I'm not. The load routine and the render loop are completely separated.

Quote:Turn culling off, draw as a wireframe or with transparency or something like that.


These are lines, not polygons. Just how do I turn culling off, or draw a line as wireframe? :)


that still sounds worrisome, diplay lists take extra overhead to create, so if your data changes often they can actually create a performance hit. if areas of the display are static, then put them in a display list. if your data rapidly changes, you should not be using display lists.

if your lines never change, you can always draw to a texture for extra performance as well.

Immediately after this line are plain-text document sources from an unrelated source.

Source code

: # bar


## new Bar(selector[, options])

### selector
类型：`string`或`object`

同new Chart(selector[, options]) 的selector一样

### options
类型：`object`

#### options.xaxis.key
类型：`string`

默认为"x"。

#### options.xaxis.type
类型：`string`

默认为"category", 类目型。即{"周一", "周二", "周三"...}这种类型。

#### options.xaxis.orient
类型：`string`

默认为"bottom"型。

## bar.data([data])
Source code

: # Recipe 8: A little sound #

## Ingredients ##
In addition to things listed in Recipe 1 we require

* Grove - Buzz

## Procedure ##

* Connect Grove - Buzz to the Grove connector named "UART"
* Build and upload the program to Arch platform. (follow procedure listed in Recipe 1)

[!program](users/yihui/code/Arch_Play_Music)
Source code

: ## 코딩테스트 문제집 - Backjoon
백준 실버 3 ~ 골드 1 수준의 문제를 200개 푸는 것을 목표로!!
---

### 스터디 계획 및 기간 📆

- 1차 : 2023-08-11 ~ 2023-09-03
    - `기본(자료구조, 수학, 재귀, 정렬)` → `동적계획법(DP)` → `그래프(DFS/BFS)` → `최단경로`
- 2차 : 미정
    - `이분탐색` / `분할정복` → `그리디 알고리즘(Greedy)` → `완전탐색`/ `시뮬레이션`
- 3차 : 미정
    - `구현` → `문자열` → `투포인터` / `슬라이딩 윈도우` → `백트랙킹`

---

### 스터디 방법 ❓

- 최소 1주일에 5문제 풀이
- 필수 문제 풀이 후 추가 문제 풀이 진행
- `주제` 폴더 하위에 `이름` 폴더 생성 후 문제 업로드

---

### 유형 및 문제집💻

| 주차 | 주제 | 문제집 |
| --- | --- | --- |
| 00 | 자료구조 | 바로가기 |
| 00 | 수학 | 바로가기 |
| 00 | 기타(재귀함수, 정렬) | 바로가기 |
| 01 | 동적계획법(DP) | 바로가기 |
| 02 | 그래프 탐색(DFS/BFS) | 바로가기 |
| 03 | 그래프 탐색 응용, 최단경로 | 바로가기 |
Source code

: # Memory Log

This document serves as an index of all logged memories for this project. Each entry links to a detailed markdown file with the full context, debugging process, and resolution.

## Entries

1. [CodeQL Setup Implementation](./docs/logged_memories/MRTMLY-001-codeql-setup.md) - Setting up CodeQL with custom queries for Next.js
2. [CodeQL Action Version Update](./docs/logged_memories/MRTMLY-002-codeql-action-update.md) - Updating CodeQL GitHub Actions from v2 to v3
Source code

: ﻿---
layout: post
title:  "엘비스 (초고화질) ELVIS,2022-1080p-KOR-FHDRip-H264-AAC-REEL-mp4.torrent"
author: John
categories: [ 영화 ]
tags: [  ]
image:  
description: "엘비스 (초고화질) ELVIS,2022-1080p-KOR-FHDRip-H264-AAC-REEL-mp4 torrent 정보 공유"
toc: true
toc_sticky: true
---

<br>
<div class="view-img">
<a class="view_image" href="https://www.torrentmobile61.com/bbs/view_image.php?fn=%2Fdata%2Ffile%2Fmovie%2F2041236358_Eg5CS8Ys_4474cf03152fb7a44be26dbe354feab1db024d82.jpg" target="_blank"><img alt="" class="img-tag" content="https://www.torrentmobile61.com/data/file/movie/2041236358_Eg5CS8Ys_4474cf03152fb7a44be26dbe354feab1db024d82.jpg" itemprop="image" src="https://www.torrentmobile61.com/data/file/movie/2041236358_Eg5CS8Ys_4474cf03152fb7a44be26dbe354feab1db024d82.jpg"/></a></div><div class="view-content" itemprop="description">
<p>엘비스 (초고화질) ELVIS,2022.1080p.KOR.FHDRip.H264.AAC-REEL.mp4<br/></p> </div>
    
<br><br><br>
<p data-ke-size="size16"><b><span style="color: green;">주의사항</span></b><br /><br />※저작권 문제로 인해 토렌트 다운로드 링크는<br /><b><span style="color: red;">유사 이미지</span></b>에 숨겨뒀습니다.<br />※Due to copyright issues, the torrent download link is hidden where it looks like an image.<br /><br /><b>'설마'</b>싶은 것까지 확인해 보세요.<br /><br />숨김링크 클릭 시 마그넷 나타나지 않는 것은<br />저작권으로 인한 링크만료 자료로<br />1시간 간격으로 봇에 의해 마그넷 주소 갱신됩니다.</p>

EDIT: and don't cull lines, but the call is glEnable(GL_CULL_FACE).
As your leader, I encourage you from time to time, and always in a respectful manner, to question my logic. If you're unconvinced that a particular plan of action I've decided is the wisest, tell me so, but allow me to convince you and I promise you right here and now, no subject will ever be taboo. Except, of course, the subject that was just under discussion. The price you pay for bringing up either my Chinese or American heritage as a negative is - I collect your f***ing head.
Just use vertex arrays and be done with it. Display lists are not the recommended batching method.
Quote:Original post by anist
that still sounds worrisome, diplay lists take extra overhead to create, so if your data changes often they can actually create a performance hit. if areas of the display are static, then put them in a display list. if your data rapidly changes, you should not be using display lists.


The lines are static -- they never change.

Quote:if your lines never change, you can always draw to a texture for extra performance as well.


Unfortunately, that won't quite apply for what I'm doing. Regardless of the zoom level (camera position), I need a constant width for the lines. Plus, I'm nearing the limits of texture memory as it is already.

Quote:and don't cull lines, but the call is glEnable(GL_CULL_FACE).


Face culling is already enabled for other polygons/meshes in the scene. Disabling it didn't seem to affect speed either way though.

Quote:Just use vertex arrays and be done with it. Display lists are not the recommended batching method.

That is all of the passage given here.